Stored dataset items

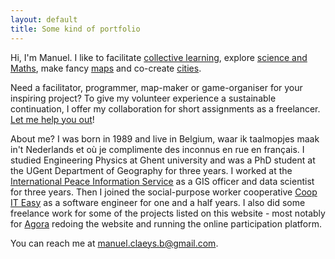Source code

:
 ```yaml
---
layout: default
title: Some kind of portfolio
---
```


Hi, I'm Manuel. I like to facilitate <a href="/collective" class="internal">collective learning</a>, explore <a href="/science" class="internal">science and Maths</a>, make fancy <a href="/maps" class="internal">maps</a> and co-create <a href="/urban" class="internal">cities</a>.

Need a facilitator, programmer, map-maker or game-organiser for your inspiring project? To give my volunteer experience a sustainable continuation, I offer my collaboration for short assignments as a freelancer. <a href="/freelance" class="internal">Let me help you out</a>!

About me? I was born in 1989 and live in Belgium, waar ik taalmopjes maak in't Nederlands et où je complimente des inconnus en rue en français. I studied Engineering Physics at Ghent university and was a PhD student at the UGent Department of Geography for three years. I worked at the [International Peace Information Service](https://ipisresearch.be) as a GIS officer and data scientist for three years. Then I joined the social-purpose worker cooperative [Coop IT Easy](https://coopiteasy.be) as a software engineer for one and a half years. I also did some freelance work for some of the projects listed on this website - most notably for [Agora](https://agora.brussels) redoing the website and running the online participation platform.

You can reach me at <a href="mailto:manuel.claeys.b@gmail.com" class="email">manuel.claeys.b@gmail.com</a>.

= What is required =
Please give an exact copy of the entries above, from the line with "Hi, I'm Manuel." down to the line with "Need a facilitator, programmer, map-maker", inclusive, and nothing else.

= Problem solution =
Hi, I'm Manuel. I like to facilitate <a href="/collective" class="internal">collective learning</a>, explore <a href="/science" class="internal">science and Maths</a>, make fancy <a href="/maps" class="internal">maps</a> and co-create <a href="/urban" class="internal">cities</a>.

Need a facilitator, programmer, map-maker or game-organiser for your inspiring project? To give my volunteer experience a sustainable continuation, I offer my collaboration for short assignments as a freelancer. <a href="/freelance" class="internal">Let me help you out</a>!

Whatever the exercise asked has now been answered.